石がジュエリーになるまで

友人の家で、宝石の写真集を見ました。彼女はあのきらきらとした美しい石が大好きなのです。ただ、身につけることにはあまり興味がないのだとか。アクセサリーとして使うことしか考えてこなかった私は、彼女の言い分に驚きました。しかし人の好みはそれぞれですから、これも楽しみ方のひとつなのでしょう。それに、私はこの写真集で知ったのですが、美しいカットをされてジュエリーとして加工されたものではなく、現先の中のひと筋の輝きも、とても魅力的なのです。
これが土の中から出てくるとすれば、まさに宝探しと言うにふさわしいでしょう。
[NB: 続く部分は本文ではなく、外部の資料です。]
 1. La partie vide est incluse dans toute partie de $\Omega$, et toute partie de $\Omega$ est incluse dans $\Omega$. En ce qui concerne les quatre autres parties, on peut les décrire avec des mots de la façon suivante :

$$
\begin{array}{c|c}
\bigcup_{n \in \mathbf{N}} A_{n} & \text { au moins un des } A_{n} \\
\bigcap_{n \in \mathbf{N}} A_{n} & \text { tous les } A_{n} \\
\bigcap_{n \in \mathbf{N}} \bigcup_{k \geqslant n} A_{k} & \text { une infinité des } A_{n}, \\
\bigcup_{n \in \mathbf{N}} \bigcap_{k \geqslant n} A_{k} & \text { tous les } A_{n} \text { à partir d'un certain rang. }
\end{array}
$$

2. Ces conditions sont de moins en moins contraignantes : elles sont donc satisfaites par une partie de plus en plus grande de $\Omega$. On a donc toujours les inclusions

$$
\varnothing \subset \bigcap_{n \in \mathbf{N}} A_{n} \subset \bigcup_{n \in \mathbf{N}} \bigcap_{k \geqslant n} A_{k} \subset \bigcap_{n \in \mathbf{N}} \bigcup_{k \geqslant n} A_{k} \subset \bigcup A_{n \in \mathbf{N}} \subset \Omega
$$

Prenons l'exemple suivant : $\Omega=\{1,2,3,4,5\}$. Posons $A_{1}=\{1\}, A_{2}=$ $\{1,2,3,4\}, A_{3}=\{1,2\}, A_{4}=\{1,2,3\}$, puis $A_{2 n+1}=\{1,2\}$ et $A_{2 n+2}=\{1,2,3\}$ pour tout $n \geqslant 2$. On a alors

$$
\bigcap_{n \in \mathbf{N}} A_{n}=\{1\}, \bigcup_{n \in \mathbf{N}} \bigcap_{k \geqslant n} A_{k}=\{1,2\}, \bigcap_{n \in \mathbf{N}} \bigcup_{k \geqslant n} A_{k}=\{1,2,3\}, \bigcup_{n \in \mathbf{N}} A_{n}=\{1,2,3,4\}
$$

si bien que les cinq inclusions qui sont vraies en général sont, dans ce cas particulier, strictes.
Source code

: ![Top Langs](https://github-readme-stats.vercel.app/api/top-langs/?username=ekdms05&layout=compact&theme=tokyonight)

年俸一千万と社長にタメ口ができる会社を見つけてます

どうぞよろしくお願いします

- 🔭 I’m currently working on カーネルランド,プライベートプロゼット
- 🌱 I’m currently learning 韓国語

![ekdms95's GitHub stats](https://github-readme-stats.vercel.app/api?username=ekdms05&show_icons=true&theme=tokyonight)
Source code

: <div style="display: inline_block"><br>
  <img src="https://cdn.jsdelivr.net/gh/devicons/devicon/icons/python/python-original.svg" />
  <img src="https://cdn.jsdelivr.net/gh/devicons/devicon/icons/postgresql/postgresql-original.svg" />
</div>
ですが、見つけるのは大変でしょうね……だって、一日中暗いところで土を掘り、それを細かく仕分けして、やっとのことで、ジュエリーに加工できるものがある、といった具合ですもの。しかも、石はここから研磨しないといけません。一ミリの狂いも許されない、細かな作業を続け、台座に取りつけたりして、やっとお店に並ぶのです。
これらはすべて、本に書かれていました。自分が知らなかった業界のことを知り、宝石の付加価値に気付かされた思いでしたね。またそれは同時に、目の前にあるものから、見知らぬ世界を見せてくれるのが書籍だということを、実感したひとときでもありました。